Rendered images with source text
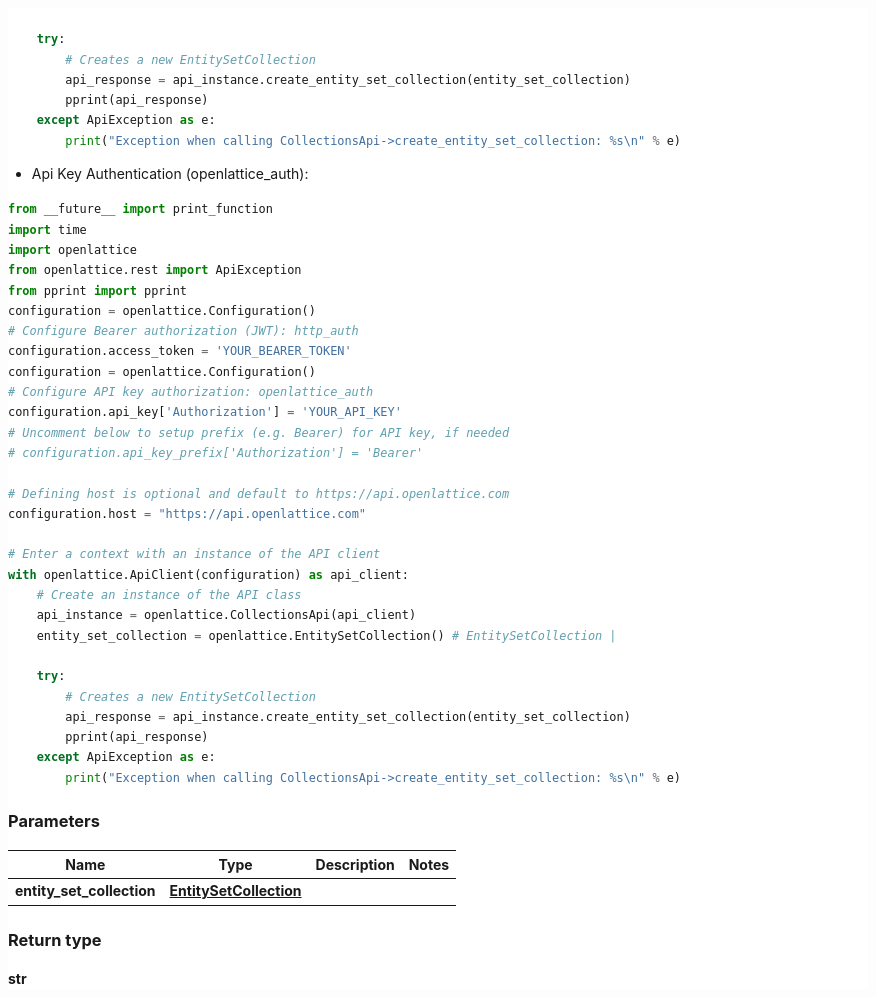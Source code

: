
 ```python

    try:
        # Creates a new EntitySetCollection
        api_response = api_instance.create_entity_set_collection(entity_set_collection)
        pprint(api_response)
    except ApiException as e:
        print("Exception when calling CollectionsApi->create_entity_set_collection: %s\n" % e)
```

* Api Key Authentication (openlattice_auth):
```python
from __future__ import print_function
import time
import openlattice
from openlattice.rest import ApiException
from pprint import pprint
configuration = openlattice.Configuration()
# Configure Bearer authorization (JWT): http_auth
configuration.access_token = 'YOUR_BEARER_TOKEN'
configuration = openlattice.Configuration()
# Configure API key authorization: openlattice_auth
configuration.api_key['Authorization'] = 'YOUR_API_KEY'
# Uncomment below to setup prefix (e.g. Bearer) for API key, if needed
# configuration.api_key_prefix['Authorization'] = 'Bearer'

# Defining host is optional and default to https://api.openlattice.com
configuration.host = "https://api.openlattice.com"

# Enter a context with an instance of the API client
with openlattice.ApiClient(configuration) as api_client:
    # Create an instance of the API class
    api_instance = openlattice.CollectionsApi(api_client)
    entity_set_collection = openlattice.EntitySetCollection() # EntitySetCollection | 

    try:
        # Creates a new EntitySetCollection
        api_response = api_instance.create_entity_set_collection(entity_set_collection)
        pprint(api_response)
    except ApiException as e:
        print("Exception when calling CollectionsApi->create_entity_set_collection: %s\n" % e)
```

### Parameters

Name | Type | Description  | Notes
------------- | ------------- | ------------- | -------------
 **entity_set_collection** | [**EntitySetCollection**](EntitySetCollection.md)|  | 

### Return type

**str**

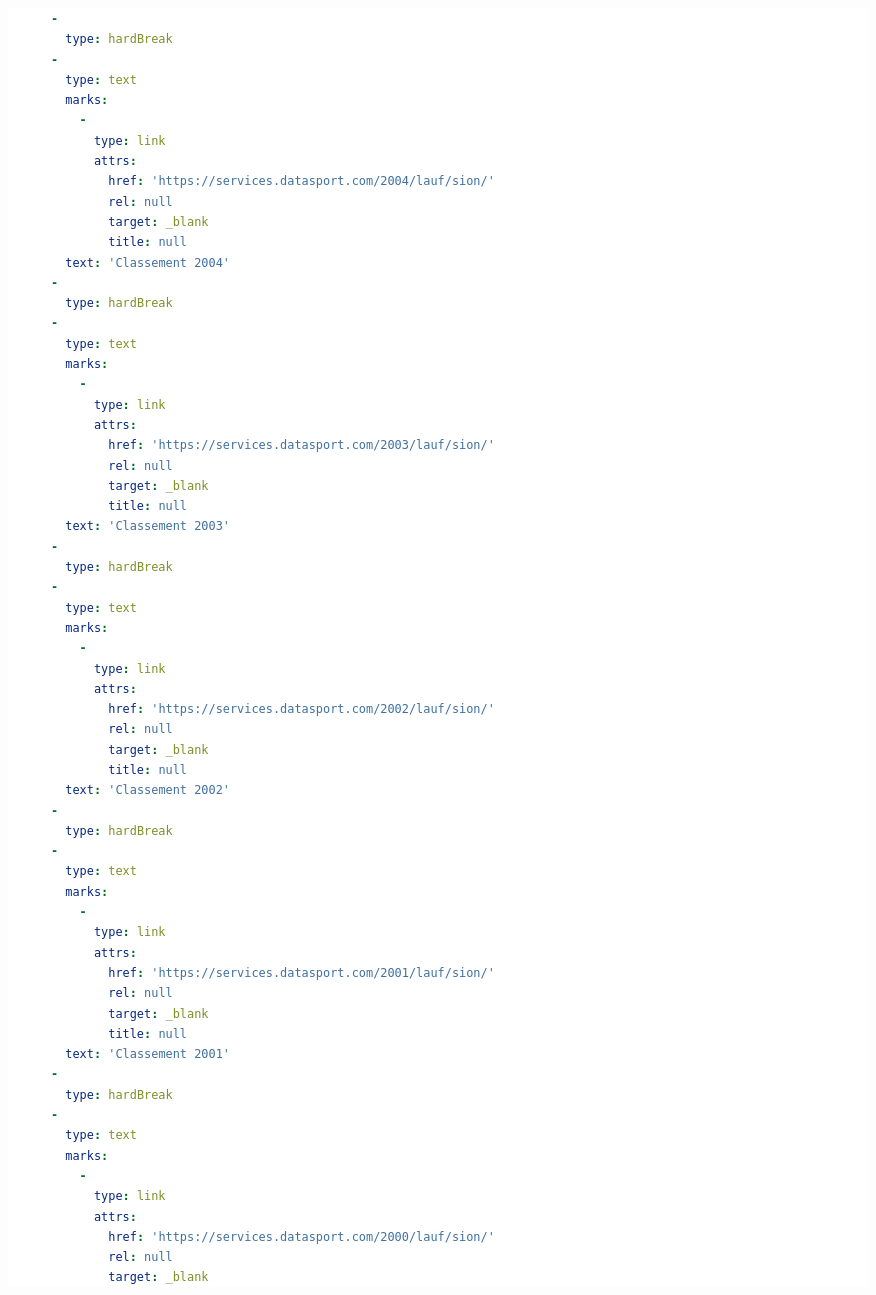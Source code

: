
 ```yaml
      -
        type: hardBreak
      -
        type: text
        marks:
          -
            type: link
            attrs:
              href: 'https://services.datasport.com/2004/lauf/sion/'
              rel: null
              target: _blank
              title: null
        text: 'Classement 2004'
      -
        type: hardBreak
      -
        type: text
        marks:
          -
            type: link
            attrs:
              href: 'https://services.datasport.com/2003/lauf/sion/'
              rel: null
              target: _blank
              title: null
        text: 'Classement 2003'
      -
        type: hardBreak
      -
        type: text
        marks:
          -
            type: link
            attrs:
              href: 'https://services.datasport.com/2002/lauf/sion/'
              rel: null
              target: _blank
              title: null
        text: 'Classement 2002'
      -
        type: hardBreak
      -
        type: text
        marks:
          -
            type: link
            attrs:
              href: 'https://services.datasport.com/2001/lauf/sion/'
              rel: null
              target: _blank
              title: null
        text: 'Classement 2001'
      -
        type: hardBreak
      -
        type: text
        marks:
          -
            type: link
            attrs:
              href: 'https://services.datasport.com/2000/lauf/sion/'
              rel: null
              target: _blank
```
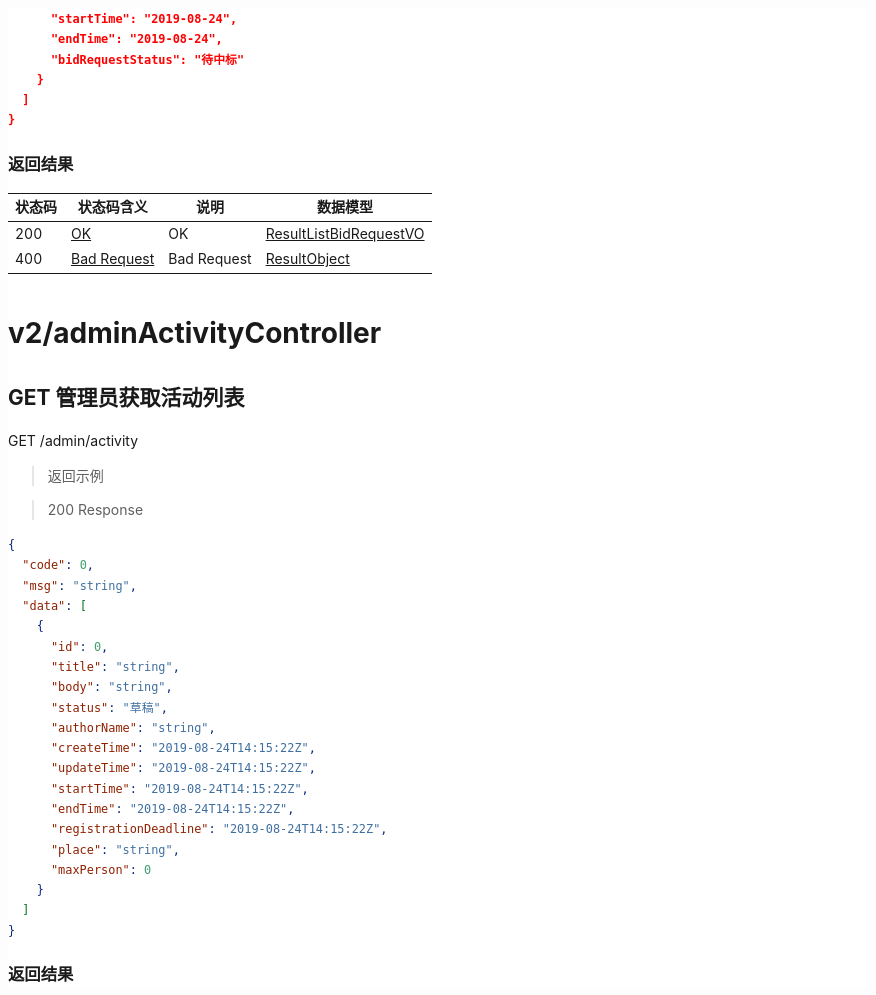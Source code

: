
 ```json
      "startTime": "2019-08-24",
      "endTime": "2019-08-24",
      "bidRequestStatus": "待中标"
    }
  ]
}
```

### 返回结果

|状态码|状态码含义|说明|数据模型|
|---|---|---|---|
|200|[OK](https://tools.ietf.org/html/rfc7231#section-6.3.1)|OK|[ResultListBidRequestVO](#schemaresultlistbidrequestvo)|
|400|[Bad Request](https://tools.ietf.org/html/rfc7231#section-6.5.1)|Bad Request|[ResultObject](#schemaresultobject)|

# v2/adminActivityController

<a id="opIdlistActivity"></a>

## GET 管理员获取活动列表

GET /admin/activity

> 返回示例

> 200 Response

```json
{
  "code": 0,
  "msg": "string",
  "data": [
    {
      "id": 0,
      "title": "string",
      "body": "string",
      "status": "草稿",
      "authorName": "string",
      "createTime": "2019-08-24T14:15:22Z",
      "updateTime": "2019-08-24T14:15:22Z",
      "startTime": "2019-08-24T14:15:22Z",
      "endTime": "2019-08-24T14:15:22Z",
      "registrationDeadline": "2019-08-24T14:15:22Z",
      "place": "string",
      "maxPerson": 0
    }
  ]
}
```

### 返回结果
...
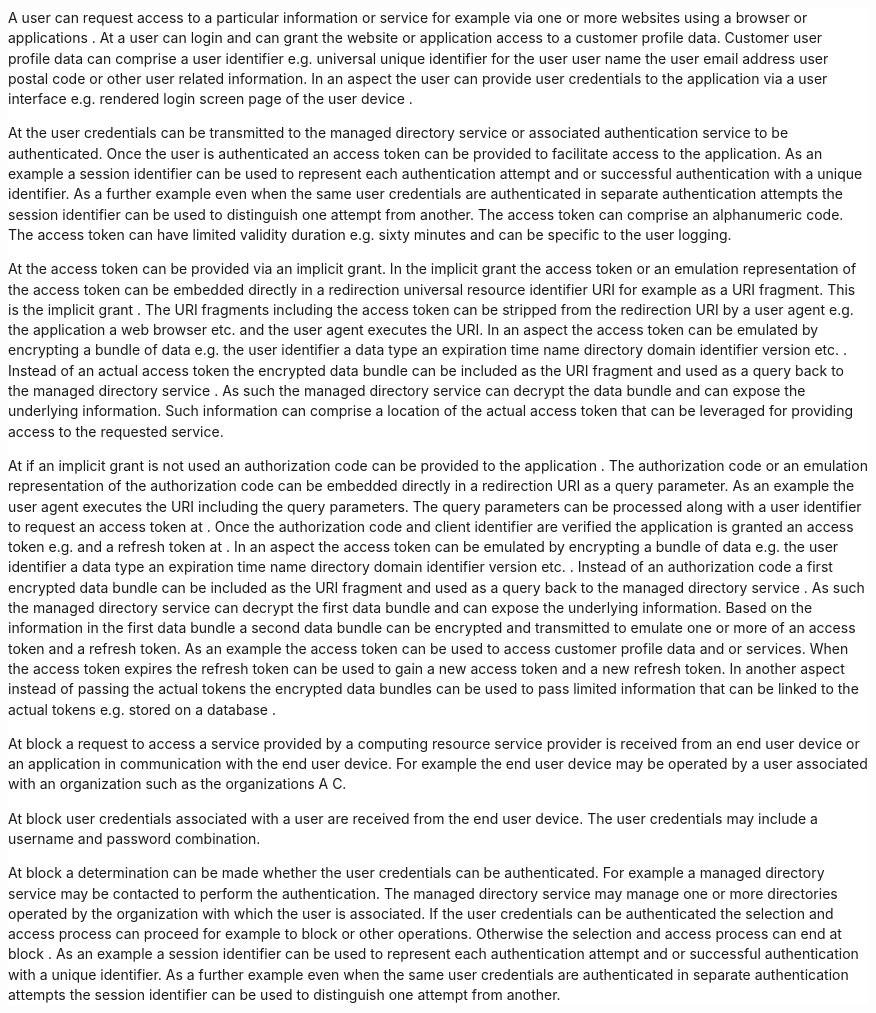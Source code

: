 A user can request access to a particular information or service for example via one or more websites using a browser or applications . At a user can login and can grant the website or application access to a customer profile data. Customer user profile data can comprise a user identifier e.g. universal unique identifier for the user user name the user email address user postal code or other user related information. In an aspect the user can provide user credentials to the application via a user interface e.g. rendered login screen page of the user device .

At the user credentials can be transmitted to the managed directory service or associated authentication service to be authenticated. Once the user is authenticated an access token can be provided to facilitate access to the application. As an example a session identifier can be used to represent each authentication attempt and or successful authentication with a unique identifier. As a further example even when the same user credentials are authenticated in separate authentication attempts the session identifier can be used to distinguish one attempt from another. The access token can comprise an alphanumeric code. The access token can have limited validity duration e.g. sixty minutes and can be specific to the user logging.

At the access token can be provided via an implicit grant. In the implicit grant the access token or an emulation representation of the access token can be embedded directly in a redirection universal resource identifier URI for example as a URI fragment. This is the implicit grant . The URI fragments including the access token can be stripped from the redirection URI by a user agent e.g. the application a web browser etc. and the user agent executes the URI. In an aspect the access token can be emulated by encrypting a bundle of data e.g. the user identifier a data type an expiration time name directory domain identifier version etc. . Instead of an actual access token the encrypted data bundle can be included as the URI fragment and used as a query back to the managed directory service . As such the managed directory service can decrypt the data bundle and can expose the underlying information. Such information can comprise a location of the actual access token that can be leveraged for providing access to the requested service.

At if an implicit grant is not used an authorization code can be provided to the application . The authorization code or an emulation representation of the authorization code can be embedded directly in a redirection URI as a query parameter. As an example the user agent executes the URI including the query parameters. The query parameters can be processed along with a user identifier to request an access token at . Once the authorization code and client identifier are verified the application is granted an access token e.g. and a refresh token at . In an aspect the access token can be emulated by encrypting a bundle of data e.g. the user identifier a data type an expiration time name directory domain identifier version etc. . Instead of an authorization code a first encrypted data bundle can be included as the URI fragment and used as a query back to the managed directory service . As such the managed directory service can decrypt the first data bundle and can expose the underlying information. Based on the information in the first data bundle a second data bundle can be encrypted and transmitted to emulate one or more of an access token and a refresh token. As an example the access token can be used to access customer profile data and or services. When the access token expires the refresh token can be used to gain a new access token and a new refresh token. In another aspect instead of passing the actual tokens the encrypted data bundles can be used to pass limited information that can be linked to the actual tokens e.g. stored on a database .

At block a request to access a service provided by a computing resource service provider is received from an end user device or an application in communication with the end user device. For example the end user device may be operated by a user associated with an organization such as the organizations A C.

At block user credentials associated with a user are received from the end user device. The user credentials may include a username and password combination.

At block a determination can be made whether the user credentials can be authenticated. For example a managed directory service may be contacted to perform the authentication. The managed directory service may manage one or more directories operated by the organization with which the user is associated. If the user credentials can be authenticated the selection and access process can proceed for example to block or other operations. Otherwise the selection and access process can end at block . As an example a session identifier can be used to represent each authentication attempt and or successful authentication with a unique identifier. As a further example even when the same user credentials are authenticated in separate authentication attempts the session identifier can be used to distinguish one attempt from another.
...
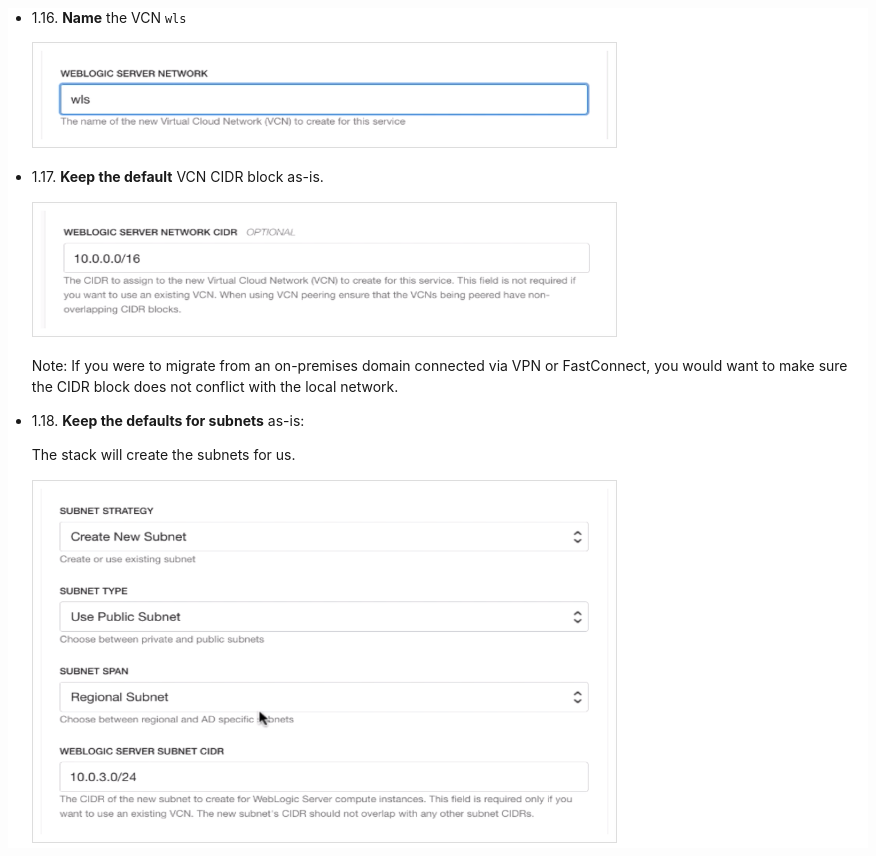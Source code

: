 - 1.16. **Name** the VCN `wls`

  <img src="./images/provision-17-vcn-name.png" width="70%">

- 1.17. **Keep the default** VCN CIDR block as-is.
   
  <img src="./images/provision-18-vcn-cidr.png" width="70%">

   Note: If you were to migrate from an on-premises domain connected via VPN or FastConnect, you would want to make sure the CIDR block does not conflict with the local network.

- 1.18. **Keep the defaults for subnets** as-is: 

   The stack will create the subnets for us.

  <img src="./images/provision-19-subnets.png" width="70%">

- **EXERCISE REQUIREMENTS**:
Give solely the number of lines in the data that contain the string "lauf".

- **SOLUTION BELOW**:
5